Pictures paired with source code
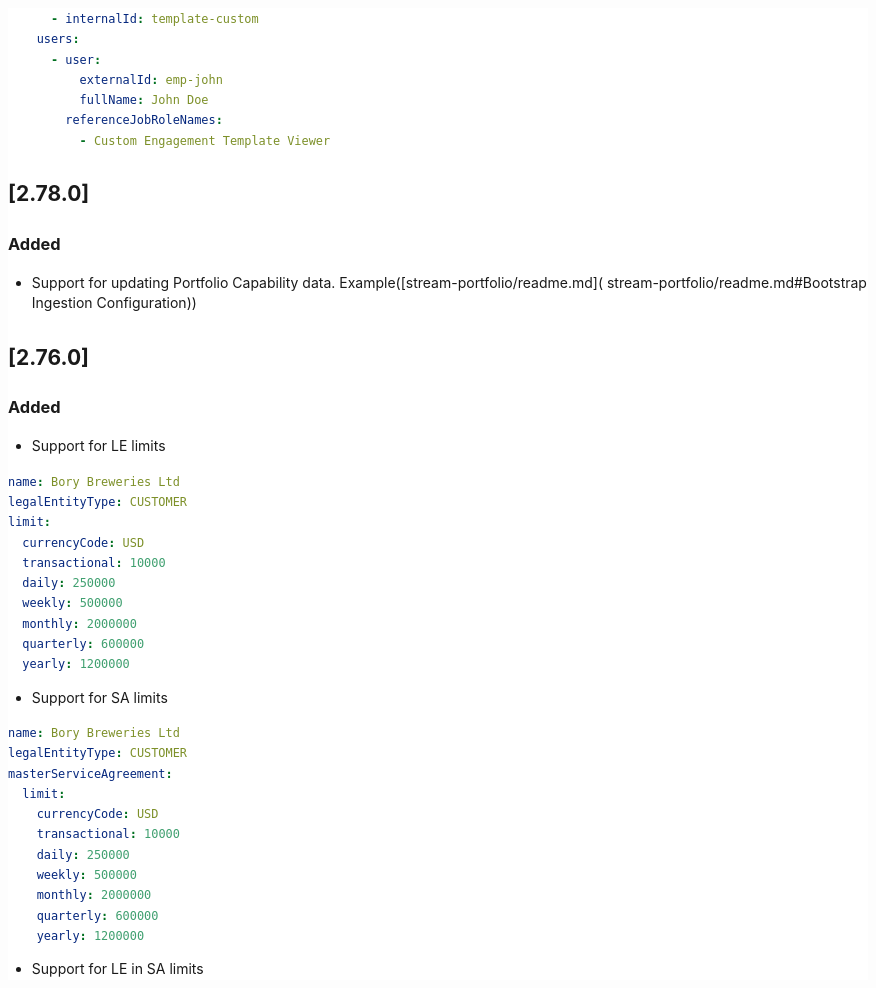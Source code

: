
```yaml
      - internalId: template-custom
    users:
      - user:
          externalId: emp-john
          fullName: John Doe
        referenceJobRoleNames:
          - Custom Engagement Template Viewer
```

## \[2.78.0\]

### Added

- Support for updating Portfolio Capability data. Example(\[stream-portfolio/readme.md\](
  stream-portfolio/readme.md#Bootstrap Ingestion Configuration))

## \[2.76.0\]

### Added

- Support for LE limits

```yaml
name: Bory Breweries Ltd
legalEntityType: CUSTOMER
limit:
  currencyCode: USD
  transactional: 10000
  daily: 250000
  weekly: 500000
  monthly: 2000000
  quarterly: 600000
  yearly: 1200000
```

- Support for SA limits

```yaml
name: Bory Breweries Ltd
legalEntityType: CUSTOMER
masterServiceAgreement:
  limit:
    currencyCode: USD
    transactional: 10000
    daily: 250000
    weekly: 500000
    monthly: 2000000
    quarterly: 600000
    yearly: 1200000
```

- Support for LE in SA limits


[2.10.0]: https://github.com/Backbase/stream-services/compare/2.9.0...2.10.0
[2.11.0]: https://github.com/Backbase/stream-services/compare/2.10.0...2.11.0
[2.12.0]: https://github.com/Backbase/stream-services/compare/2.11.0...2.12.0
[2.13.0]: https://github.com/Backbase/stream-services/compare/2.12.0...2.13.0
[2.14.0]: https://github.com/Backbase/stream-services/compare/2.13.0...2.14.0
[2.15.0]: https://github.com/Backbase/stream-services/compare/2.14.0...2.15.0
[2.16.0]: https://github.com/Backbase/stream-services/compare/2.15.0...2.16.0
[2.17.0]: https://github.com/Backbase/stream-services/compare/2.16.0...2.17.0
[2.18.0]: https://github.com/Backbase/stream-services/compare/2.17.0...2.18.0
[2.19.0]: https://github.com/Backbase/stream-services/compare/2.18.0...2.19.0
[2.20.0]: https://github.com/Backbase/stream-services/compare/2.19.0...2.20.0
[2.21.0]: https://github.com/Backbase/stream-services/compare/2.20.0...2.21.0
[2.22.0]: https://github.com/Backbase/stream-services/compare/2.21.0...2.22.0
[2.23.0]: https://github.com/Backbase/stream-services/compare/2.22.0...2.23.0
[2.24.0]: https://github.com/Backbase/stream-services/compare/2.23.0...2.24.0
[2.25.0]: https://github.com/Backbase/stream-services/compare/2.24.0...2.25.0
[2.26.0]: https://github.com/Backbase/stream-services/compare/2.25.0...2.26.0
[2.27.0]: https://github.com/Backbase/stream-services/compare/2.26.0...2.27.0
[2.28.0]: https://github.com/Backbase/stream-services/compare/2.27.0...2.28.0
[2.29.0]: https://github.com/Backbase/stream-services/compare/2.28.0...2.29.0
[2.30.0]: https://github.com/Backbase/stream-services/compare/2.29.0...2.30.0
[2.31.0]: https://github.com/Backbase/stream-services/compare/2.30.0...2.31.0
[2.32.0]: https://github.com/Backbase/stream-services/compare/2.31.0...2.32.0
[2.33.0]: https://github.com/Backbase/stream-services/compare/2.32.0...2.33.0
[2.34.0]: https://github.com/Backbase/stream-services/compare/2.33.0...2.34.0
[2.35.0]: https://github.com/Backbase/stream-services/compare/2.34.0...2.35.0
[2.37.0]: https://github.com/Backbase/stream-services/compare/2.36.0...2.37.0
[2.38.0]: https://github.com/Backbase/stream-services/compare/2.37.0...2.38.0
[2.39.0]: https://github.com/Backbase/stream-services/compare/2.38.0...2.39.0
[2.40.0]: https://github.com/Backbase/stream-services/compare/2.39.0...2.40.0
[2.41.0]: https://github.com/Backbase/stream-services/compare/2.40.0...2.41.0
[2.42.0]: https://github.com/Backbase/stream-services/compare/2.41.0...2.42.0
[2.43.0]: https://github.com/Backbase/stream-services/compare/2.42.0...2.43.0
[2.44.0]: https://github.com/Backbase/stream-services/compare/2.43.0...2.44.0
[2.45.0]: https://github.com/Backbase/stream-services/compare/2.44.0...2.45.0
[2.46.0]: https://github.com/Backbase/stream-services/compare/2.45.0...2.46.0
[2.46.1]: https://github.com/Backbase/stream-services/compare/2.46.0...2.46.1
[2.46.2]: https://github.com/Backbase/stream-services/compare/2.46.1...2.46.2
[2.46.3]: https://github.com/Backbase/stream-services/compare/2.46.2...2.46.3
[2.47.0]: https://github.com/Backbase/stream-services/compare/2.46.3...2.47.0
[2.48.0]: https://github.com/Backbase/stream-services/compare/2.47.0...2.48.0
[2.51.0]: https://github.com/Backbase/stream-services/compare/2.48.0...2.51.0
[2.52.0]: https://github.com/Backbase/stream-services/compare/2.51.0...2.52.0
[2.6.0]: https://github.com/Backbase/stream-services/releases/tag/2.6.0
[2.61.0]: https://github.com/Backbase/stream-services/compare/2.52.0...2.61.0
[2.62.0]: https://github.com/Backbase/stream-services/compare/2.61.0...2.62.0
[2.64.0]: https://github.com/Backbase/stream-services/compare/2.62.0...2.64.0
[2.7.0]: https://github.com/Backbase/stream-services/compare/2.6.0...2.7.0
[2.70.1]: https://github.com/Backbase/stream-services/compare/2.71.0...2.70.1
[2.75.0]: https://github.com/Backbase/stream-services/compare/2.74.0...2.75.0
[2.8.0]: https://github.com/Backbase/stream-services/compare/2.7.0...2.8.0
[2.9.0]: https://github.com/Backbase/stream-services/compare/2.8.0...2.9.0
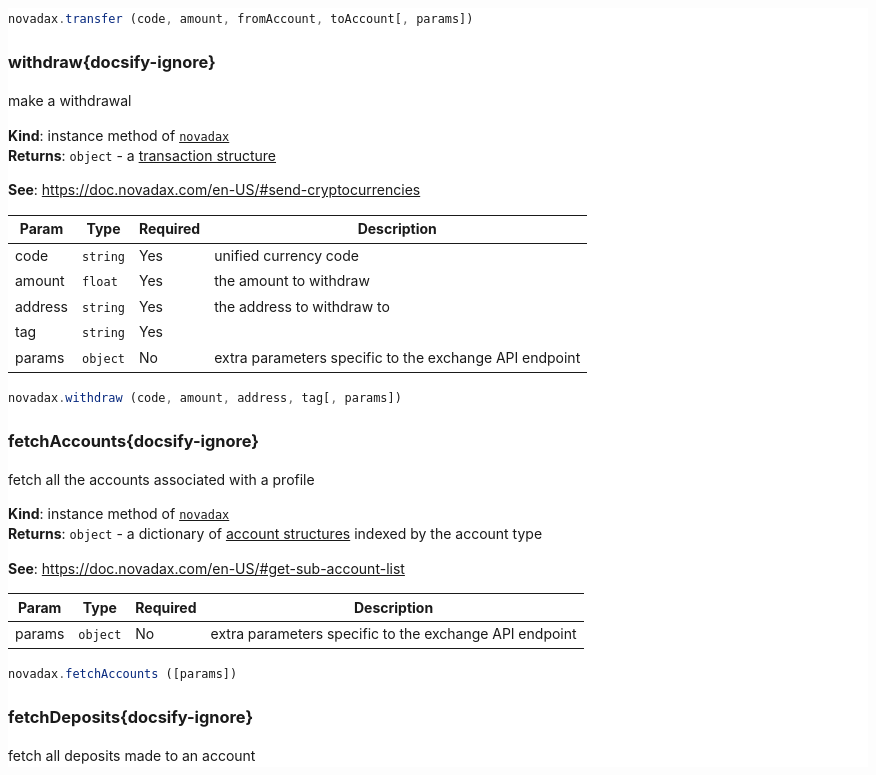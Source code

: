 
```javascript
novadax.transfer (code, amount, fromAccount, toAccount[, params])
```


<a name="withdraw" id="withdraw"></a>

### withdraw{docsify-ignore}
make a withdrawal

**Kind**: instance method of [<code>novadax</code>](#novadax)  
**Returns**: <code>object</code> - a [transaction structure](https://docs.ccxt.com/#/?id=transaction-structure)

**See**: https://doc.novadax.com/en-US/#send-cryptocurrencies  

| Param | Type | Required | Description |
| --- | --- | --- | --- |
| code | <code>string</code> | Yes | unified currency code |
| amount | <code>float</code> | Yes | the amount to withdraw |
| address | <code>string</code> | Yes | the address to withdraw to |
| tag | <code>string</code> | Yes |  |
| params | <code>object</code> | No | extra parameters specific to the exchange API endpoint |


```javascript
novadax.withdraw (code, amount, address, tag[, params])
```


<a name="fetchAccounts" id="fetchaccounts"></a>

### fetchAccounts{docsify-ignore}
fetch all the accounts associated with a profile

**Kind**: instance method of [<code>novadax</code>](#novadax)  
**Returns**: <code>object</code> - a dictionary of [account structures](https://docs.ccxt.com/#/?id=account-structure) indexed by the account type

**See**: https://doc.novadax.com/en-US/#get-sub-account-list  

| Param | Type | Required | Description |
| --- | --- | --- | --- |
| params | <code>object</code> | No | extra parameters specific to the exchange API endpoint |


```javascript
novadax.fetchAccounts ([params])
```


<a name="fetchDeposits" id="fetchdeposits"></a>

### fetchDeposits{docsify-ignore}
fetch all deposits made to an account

--

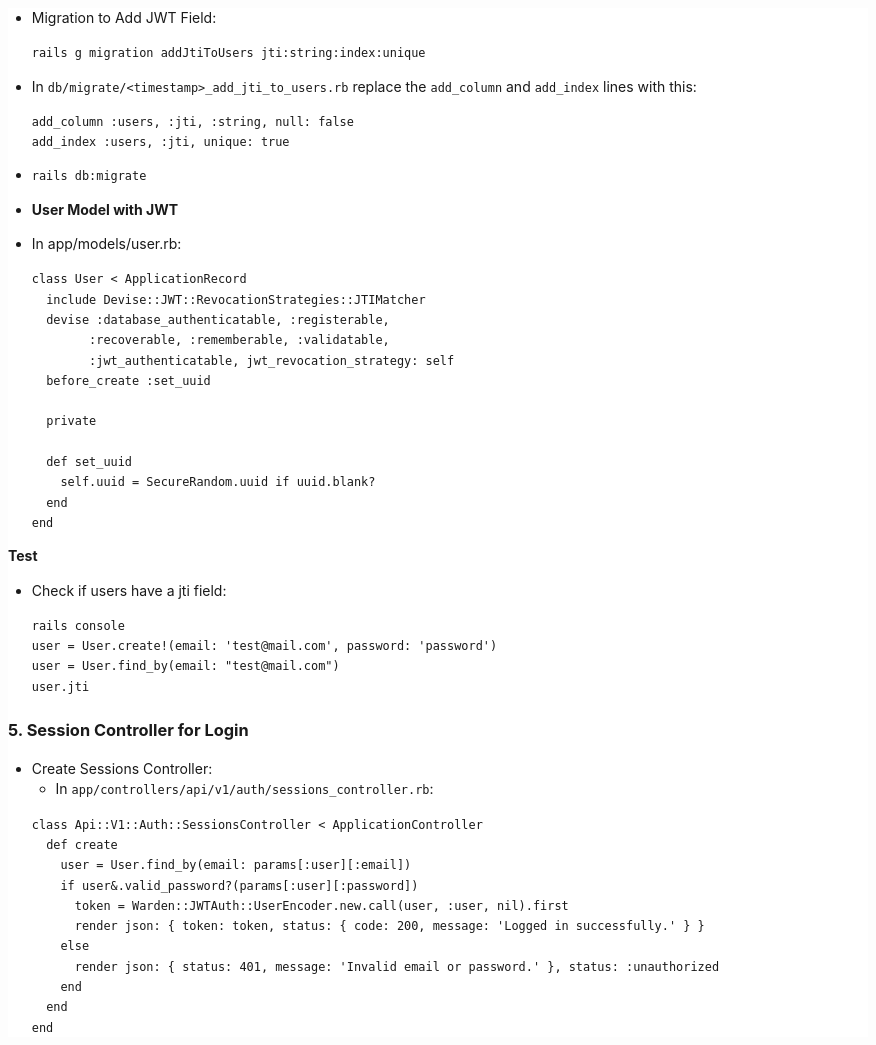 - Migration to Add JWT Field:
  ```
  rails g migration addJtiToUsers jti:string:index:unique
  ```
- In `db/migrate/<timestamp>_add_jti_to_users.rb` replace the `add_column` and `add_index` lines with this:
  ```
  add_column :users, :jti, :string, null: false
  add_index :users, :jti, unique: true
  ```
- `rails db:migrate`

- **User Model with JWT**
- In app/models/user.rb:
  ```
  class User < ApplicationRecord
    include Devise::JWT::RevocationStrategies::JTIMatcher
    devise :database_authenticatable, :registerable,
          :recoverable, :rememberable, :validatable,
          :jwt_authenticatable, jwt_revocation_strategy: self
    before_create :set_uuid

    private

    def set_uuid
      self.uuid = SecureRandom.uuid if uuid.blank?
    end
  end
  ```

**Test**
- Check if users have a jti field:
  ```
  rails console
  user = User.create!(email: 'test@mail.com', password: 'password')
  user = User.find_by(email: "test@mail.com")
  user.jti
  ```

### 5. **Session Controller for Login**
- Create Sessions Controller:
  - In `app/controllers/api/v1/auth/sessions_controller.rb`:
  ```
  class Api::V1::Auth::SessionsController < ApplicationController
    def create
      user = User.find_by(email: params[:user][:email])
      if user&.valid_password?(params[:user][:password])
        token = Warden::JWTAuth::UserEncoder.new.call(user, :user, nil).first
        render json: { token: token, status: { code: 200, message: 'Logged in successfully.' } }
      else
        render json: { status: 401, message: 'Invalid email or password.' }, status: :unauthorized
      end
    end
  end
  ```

__Goal of the exercise__.
Copy out each line of the data above, exactly, if it lies between the line holding "tag | <code>string</code>" and the line holding "fetch all deposits made to an account", inclusive; copy no other line.

__Answer box__.
| tag | <code>string</code> | Yes |  |
| params | <code>object</code> | No | extra parameters specific to the exchange API endpoint |


```javascript
novadax.withdraw (code, amount, address, tag[, params])
```


<a name="fetchAccounts" id="fetchaccounts"></a>

### fetchAccounts{docsify-ignore}
fetch all the accounts associated with a profile

**Kind**: instance method of [<code>novadax</code>](#novadax)  
**Returns**: <code>object</code> - a dictionary of [account structures](https://docs.ccxt.com/#/?id=account-structure) indexed by the account type

**See**: https://doc.novadax.com/en-US/#get-sub-account-list  

| Param | Type | Required | Description |
| --- | --- | --- | --- |
| params | <code>object</code> | No | extra parameters specific to the exchange API endpoint |


```javascript
novadax.fetchAccounts ([params])
```


<a name="fetchDeposits" id="fetchdeposits"></a>

### fetchDeposits{docsify-ignore}
fetch all deposits made to an account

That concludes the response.